-- Your goal --
Reproduce all of the entries character for character, while leaving out any pictures they contain.

-- Plain-text document sources --
________
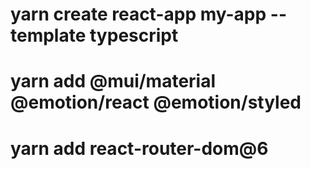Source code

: # yarn create react-app my-app --template typescript

# yarn add @mui/material @emotion/react @emotion/styled

# yarn add react-router-dom@6
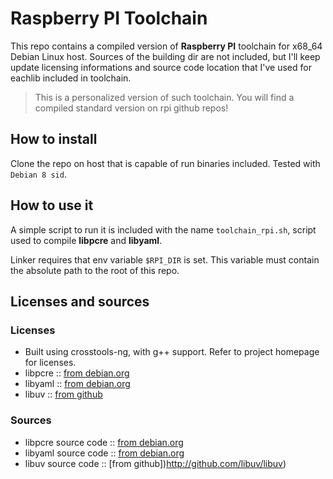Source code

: # Raspberry PI Toolchain

This repo contains a compiled version of **Raspberry PI** toolchain for x68_64 Debian Linux host.
Sources of the building dir are not included, but I'll keep update licensing informations and
source code location that I've used for eachlib included in toolchain.

> This is a personalized version of such toolchain. You will find a compiled standard version on rpi github repos!

## How to install

Clone the repo on host that is capable of run binaries included. Tested with `Debian 8 sid`.

## How to use it

A simple script to run it is included with the name `toolchain_rpi.sh`, 
script used to compile **libpcre** and **libyaml**.

Linker requires that env variable `$RPI_DIR` is set. This variable must contain the
absolute path to the root of this repo.

## Licenses and sources 

### Licenses

 * Built using crosstools-ng, with g++ support. Refer to project homepage for licenses.
 * libpcre :: [from debian.org](http://metadata.ftp-master.debian.org/changelogs//main/p/pcre3/pcre3_8.02-1.1_copyright)
 * libyaml :: [from debian.org](http://metadata.ftp-master.debian.org/changelogs//main/liby/libyaml/libyaml_0.1.3-1+deb6u4_copyright)
 * libuv :: [from github](http://github.com/libuv/libuv/blob/v1.x/LICENSE)

### Sources

 * libpcre source code :: [from debian.org](https://packages.debian.org/squeeze/libpcre3)
 * libyaml source code :: [from debian.org](https://packages.debian.org/squeeze/libyamo-0-2)
 * libuv source code :: [from github])http://github.com/libuv/libuv)
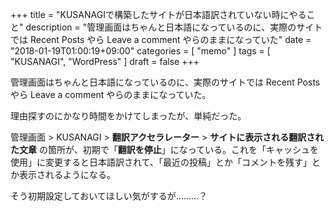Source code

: +++
title = "KUSANAGIで構築したサイトが日本語訳されていない時にやること"
description = "管理画面はちゃんと日本語になっているのに、実際のサイトでは Recent Posts やら Leave a comment やらのままになっていた"
date = "2018-01-19T01:00:19+09:00"
categories = [ "memo" ]
tags = [ "KUSANAGI", "WordPress" ]
draft = false
+++

管理画面はちゃんと日本語になっているのに、実際のサイトでは Recent Posts やら Leave a comment やらのままになっていた。

理由探すのにかなり時間をかけてしまったが、単純だった。

管理画面 > KUSANAGI > **翻訳アクセラレーター** > **サイトに表示される翻訳された文章** の箇所が、初期で「**翻訳を停止**」になっている。これを「キャッシュを使用」に変更すると日本語訳されて、「最近の投稿」とか「コメントを残す」とか表示されるようになる。

そう初期設定しておいてほしい気がするが………？
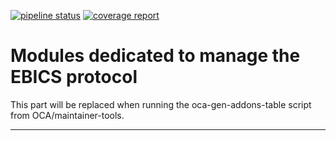 [![pipeline status](https://picasso.noviat.com/Noviat/Noviat_Generic/accounting-ebics/badges/17.0/pipeline.svg)](https://picasso.noviat.com/Noviat/Noviat_Generic/accounting-ebics/-/commits/17.0)
[![coverage report](https://picasso.noviat.com/Noviat/Noviat_Generic/accounting-ebics/badges/17.0/coverage.svg)](http://noviat.picasso-pages.noviat.com/Noviat_Generic/accounting-ebics)

<!-- /!\ do not modify above this line -->

# Modules dedicated to manage the EBICS protocol

<!-- /!\ do not modify below this line -->

<!-- prettier-ignore-start -->

[//]: # (addons)

This part will be replaced when running the oca-gen-addons-table script from OCA/maintainer-tools.

[//]: # (end addons)

<!-- prettier-ignore-end -->

----
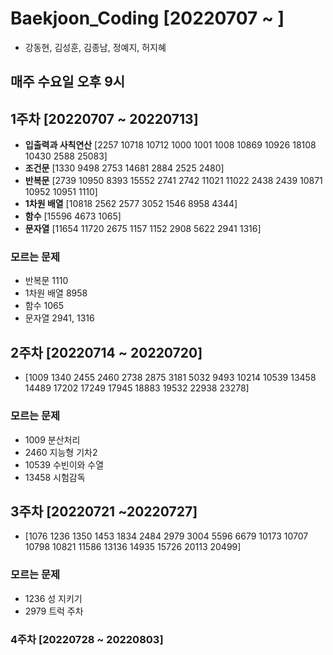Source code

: # Baekjoon_Coding [20220707 ~ ]
- 강동현, 김성훈, 김종남, 정예지, 허지혜
## 매주 수요일 오후 9시

## 1주차 [20220707 ~ 20220713]
- **입출력과 사칙연산** [2257 10718 10712 1000 1001 1008 10869 10926 18108 10430 2588 25083]
- **조건문** [1330 9498 2753 14681 2884 2525 2480]
- **반복문** [2739 10950 8393 15552 2741 2742 11021 11022 2438 2439 10871 10952 10951 1110]
- **1차원 배열** [10818 2562 2577 3052 1546 8958 4344]
- **함수** [15596 4673 1065]
- **문자열** [11654 11720 2675 1157 1152 2908 5622 2941 1316]

### 모르는 문제
- 반복문 1110
- 1차원 배열 8958
- 함수 1065
- 문자열 2941, 1316

## 2주차 [20220714 ~ 20220720]
- [1009 1340 2455 2460 2738 2875 3181 5032 9493 10214 10539 13458 14489 17202 17249 17945 18883 19532 22938 23278]

### 모르는 문제
- 1009 분산처리
- 2460 지능형 기차2
- 10539 수빈이와 수열
- 13458 시험감독

## 3주차 [20220721 ~20220727]
- [1076 1236 1350 1453 1834 2484 2979 3004 5596 6679 10173 10707 10798 10821 11586 13136 14935 15726 20113 20499]

### 모르는 문제
- 1236 성 지키기
- 2979 트럭 주차

### 4주차 [20220728 ~ 20220803]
________
-- Result of the task --
Source code

: # yarn create react-app my-app --template typescript

# yarn add @mui/material @emotion/react @emotion/styled

# yarn add react-router-dom@6
Source code

: # Raspberry PI Toolchain

This repo contains a compiled version of **Raspberry PI** toolchain for x68_64 Debian Linux host.
Sources of the building dir are not included, but I'll keep update licensing informations and
source code location that I've used for eachlib included in toolchain.

> This is a personalized version of such toolchain. You will find a compiled standard version on rpi github repos!

## How to install

Clone the repo on host that is capable of run binaries included. Tested with `Debian 8 sid`.

## How to use it

A simple script to run it is included with the name `toolchain_rpi.sh`, 
script used to compile **libpcre** and **libyaml**.

Linker requires that env variable `$RPI_DIR` is set. This variable must contain the
absolute path to the root of this repo.

## Licenses and sources 

### Licenses

 * Built using crosstools-ng, with g++ support. Refer to project homepage for licenses.
 * libpcre :: [from debian.org](http://metadata.ftp-master.debian.org/changelogs//main/p/pcre3/pcre3_8.02-1.1_copyright)
 * libyaml :: [from debian.org](http://metadata.ftp-master.debian.org/changelogs//main/liby/libyaml/libyaml_0.1.3-1+deb6u4_copyright)
 * libuv :: [from github](http://github.com/libuv/libuv/blob/v1.x/LICENSE)

### Sources

 * libpcre source code :: [from debian.org](https://packages.debian.org/squeeze/libpcre3)
 * libyaml source code :: [from debian.org](https://packages.debian.org/squeeze/libyamo-0-2)
 * libuv source code :: [from github])http://github.com/libuv/libuv)
Source code

: +++
title = "KUSANAGIで構築したサイトが日本語訳されていない時にやること"
description = "管理画面はちゃんと日本語になっているのに、実際のサイトでは Recent Posts やら Leave a comment やらのままになっていた"
date = "2018-01-19T01:00:19+09:00"
categories = [ "memo" ]
tags = [ "KUSANAGI", "WordPress" ]
draft = false
+++

管理画面はちゃんと日本語になっているのに、実際のサイトでは Recent Posts やら Leave a comment やらのままになっていた。

理由探すのにかなり時間をかけてしまったが、単純だった。

管理画面 > KUSANAGI > **翻訳アクセラレーター** > **サイトに表示される翻訳された文章** の箇所が、初期で「**翻訳を停止**」になっている。これを「キャッシュを使用」に変更すると日本語訳されて、「最近の投稿」とか「コメントを残す」とか表示されるようになる。

そう初期設定しておいてほしい気がするが………？
 [![pipeline status](https://picasso.noviat.com/Noviat/Noviat_Generic/accounting-ebics/badges/17.0/pipeline.svg)](https://picasso.noviat.com/Noviat/Noviat_Generic/accounting-ebics/-/commits/17.0)
[![coverage report](https://picasso.noviat.com/Noviat/Noviat_Generic/accounting-ebics/badges/17.0/coverage.svg)](http://noviat.picasso-pages.noviat.com/Noviat_Generic/accounting-ebics)

<!-- /!\ do not modify above this line -->

# Modules dedicated to manage the EBICS protocol

<!-- /!\ do not modify below this line -->

<!-- prettier-ignore-start -->

[//]: # (addons)

This part will be replaced when running the oca-gen-addons-table script from OCA/maintainer-tools.

[//]: # (end addons)

<!-- prettier-ignore-end -->

----
Source code

: # Baekjoon_Coding [20220707 ~ ]
- 강동현, 김성훈, 김종남, 정예지, 허지혜
## 매주 수요일 오후 9시

## 1주차 [20220707 ~ 20220713]
- **입출력과 사칙연산** [2257 10718 10712 1000 1001 1008 10869 10926 18108 10430 2588 25083]
- **조건문** [1330 9498 2753 14681 2884 2525 2480]
- **반복문** [2739 10950 8393 15552 2741 2742 11021 11022 2438 2439 10871 10952 10951 1110]
- **1차원 배열** [10818 2562 2577 3052 1546 8958 4344]
- **함수** [15596 4673 1065]
- **문자열** [11654 11720 2675 1157 1152 2908 5622 2941 1316]

### 모르는 문제
- 반복문 1110
- 1차원 배열 8958
- 함수 1065
- 문자열 2941, 1316

## 2주차 [20220714 ~ 20220720]
- [1009 1340 2455 2460 2738 2875 3181 5032 9493 10214 10539 13458 14489 17202 17249 17945 18883 19532 22938 23278]

### 모르는 문제
- 1009 분산처리
- 2460 지능형 기차2
- 10539 수빈이와 수열
- 13458 시험감독

## 3주차 [20220721 ~20220727]
- [1076 1236 1350 1453 1834 2484 2979 3004 5596 6679 10173 10707 10798 10821 11586 13136 14935 15726 20113 20499]

### 모르는 문제
- 1236 성 지키기
- 2979 트럭 주차

### 4주차 [20220728 ~ 20220803]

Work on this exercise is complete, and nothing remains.